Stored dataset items
- - -

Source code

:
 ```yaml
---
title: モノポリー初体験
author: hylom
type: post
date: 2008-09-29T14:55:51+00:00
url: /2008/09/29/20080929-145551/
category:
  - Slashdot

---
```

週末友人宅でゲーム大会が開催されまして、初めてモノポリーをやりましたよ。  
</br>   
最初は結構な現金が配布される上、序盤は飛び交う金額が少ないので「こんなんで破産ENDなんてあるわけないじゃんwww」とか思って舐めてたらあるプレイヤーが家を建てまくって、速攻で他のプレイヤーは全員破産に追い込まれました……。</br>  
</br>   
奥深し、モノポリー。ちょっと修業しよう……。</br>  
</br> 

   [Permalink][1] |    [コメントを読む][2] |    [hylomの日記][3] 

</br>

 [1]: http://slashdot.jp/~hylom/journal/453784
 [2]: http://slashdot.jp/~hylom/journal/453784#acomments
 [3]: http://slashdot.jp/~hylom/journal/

- - -

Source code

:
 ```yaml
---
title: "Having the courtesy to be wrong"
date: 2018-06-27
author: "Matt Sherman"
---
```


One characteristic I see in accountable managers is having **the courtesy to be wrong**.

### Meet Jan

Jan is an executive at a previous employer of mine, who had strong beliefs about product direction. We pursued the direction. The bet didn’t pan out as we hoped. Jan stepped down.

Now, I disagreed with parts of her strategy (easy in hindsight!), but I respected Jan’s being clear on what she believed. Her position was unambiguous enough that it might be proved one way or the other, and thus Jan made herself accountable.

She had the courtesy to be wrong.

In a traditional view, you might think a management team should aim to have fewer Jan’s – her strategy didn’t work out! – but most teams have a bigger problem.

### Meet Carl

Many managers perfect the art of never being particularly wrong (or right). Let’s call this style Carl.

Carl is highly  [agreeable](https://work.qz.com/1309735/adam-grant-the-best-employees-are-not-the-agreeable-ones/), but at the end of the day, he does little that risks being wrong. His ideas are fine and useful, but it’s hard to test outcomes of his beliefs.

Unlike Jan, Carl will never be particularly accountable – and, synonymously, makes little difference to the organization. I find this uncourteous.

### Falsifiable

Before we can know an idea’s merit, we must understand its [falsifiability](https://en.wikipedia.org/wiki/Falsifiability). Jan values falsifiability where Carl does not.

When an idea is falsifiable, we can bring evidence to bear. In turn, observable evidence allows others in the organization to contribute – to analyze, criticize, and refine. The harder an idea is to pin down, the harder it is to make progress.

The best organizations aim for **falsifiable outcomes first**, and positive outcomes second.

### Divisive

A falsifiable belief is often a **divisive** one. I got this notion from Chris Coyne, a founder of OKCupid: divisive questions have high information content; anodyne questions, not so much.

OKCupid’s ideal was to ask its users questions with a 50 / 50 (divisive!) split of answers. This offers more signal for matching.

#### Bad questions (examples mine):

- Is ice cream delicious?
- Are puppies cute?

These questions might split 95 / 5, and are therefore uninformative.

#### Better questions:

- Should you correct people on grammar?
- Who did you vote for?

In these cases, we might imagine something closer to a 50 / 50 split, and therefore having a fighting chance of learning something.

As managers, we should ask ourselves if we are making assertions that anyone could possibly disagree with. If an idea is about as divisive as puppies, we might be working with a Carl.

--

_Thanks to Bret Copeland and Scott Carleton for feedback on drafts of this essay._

- - -

= YOUR TASK =
Using the data above, count the lines where "puppies" appears. Reply with the number only.

= TASK RESULT =
2